Schenita Floyd, a recent graduate of the Information Science doctoral program received first place (tie) for her poster “Artificial Intelligence Teammates in A Collaborative Information Seeking Environment from The Perspective of Women Engineers in the United States." Floyd’s research collected design requirements from women engineers on artificial intelligence teammates in workplace technology tools such as Microsoft Teams and Trello. The study revealed possible solutions to sociotechnical issues that could arise from AI teammates in the workplace. Floyd's research interests are in the areas of Artificial Intelligence, project management, and team collaboration with man and machine. She has been published in the area of artificial intelligence and recently had her article featured in the International Journal of Information, Diversity, & Inclusion.


Amanda Hovious
 Amanda Hovious

Honorable Mentions

Amanda Hovious received an honorable mention for her poster "Using Information Theory to Analyze Multimodal Readability."  Hovious' study explored the viability of transinformation analysis to measure the readability of a multimodal document with 15 middle-grade advanced readers serving as the study population. In addition to theoretical and methodological implications, the findings from the study hold practical implications for the need to create more multimodal reading experiences in today’s classrooms and libraries.


Stacie Milburn
      Stacie Milburn


Stacie Milburn also received an honorable mention for her poster “Collaboration of School Librarians and Teachers of Life Skills Services." Milburn's study aims to use Montiel-Overall’s (2008) Teacher and Librarian Collaboration Model (TLC Model) for teachers and librarians to evaluate the effects of special education teachers’ and school librarians’ perceptions of library services for students who receive Life Skills Services (LSS) on their willingness to collaborate in K-12 public schools across the United States.

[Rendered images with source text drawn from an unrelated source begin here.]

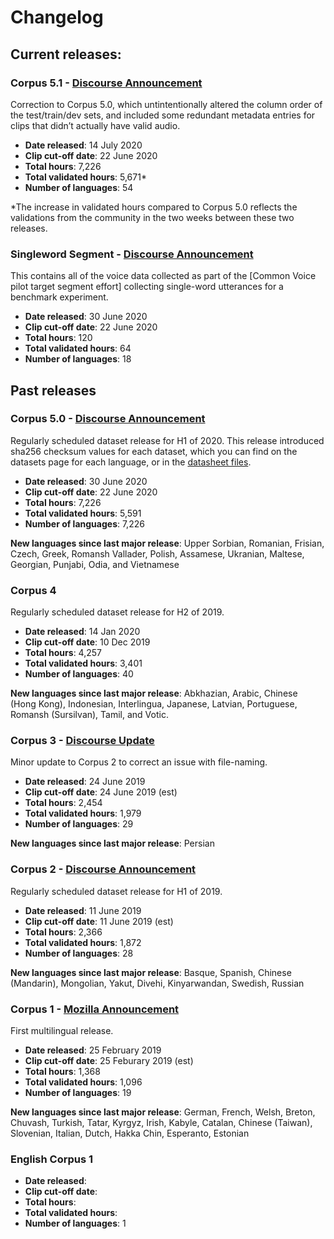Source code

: # Changelog

## Current releases:

### Corpus 5.1 - [Discourse Announcement](https://discourse.mozilla.org/t/common-voice-dataset-release-mid-year-2020/62938/7)

Correction to Corpus 5.0, which untintentionally altered the column order of the test/train/dev sets, and included some redundant metadata entries for clips that didn’t actually have valid audio.

* **Date released**: 14 July 2020
* **Clip cut-off date**: 22 June 2020
* **Total hours**: 7,226
* **Total validated hours**: 5,671*
* **Number of languages**: 54

*The increase in validated hours compared to Corpus 5.0 reflects the validations from the community in the two weeks between these two releases.


### Singleword Segment - [Discourse Announcement](https://discourse.mozilla.org/t/common-voice-dataset-release-mid-year-2020/62938/)

This contains all of the voice data collected as part of the [Common Voice pilot target segment effort] collecting single-word utterances for a benchmark experiment.

* **Date released**: 30 June 2020
* **Clip cut-off date**: 22 June 2020
* **Total hours**: 120
* **Total validated hours**: 64
* **Number of languages**: 18

## Past releases

### Corpus 5.0 - [Discourse Announcement](https://discourse.mozilla.org/t/common-voice-dataset-release-mid-year-2020/62938/)

Regularly scheduled dataset release for H1 of 2020. This release introduced sha256 checksum values for each dataset, which you can find on the datasets page for each language, or in the [datasheet files](datasets/cv-corpus-5.1-2020-06-22.json).

* **Date released**: 30 June 2020
* **Clip cut-off date**: 22 June 2020
* **Total hours**: 7,226
* **Total validated hours**: 5,591
* **Number of languages**: 7,226

**New languages since last major release**: Upper Sorbian, Romanian, Frisian, Czech, Greek, Romansh Vallader, Polish, Assamese, Ukranian, Maltese, Georgian, Punjabi, Odia, and Vietnamese


### Corpus 4

Regularly scheduled dataset release for H2 of 2019.

* **Date released**: 14 Jan 2020
* **Clip cut-off date**: 10 Dec 2019
* **Total hours**: 4,257
* **Total validated hours**: 3,401
* **Number of languages**: 40

**New languages since last major release**: Abkhazian, Arabic, Chinese (Hong Kong), Indonesian, Interlingua, Japanese, Latvian, Portuguese, Romansh (Sursilvan), Tamil, and Votic.


### Corpus 3 - [Discourse Update](https://discourse.mozilla.org/t/common-voice-mid-year-release-more-data-more-languages/41409/16)

Minor update to Corpus 2 to correct an issue with file-naming.

* **Date released**: 24 June 2019
* **Clip cut-off date**: 24 June 2019 (est)
* **Total hours**: 2,454
* **Total validated hours**: 1,979
* **Number of languages**: 29

**New languages since last major release**: Persian

### Corpus 2 - [Discourse Announcement](https://discourse.mozilla.org/t/common-voice-mid-year-release-more-data-more-languages/41409)

Regularly scheduled dataset release for H1 of 2019.

* **Date released**: 11 June 2019
* **Clip cut-off date**: 11 June 2019 (est)
* **Total hours**: 2,366
* **Total validated hours**: 1,872
* **Number of languages**: 28

**New languages since last major release**: Basque, Spanish, Chinese (Mandarin), Mongolian, Yakut, Divehi, Kinyarwandan, Swedish, Russian


### Corpus 1 - [Mozilla Announcement](https://blog.mozilla.org/blog/2019/02/28/sharing-our-common-voices-mozilla-releases-the-largest-to-date-public-domain-transcribed-voice-dataset/)

First multilingual release.

* **Date released**: 25 February 2019
* **Clip cut-off date**: 25 Feburary 2019 (est)
* **Total hours**: 1,368
* **Total validated hours**: 1,096
* **Number of languages**: 19

**New languages since last major release**: German, French, Welsh, Breton, Chuvash, Turkish, Tatar, Kyrgyz, Irish, Kabyle, Catalan, Chinese (Taiwan), Slovenian, Italian, Dutch, Hakka Chin, Esperanto, Estonian


### English Corpus 1

* **Date released**:
* **Clip cut-off date**:
* **Total hours**:
* **Total validated hours**:
* **Number of languages**: 1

The Jean Tague Sutcliffe Doctoral Student Research Poster Competition was established in memory of Jean Tague-Sutcliffe, professor and former dean of the Graduate School of Library and Information Science at the University of Western Ontario whose research made significant contributions to the theoretical, methodological, and practical foundations of library and information science. Posters are judged in the areas of practical, theoretical and statistical significance; design and method; organization, clarity and aesthetics; and oral presentation.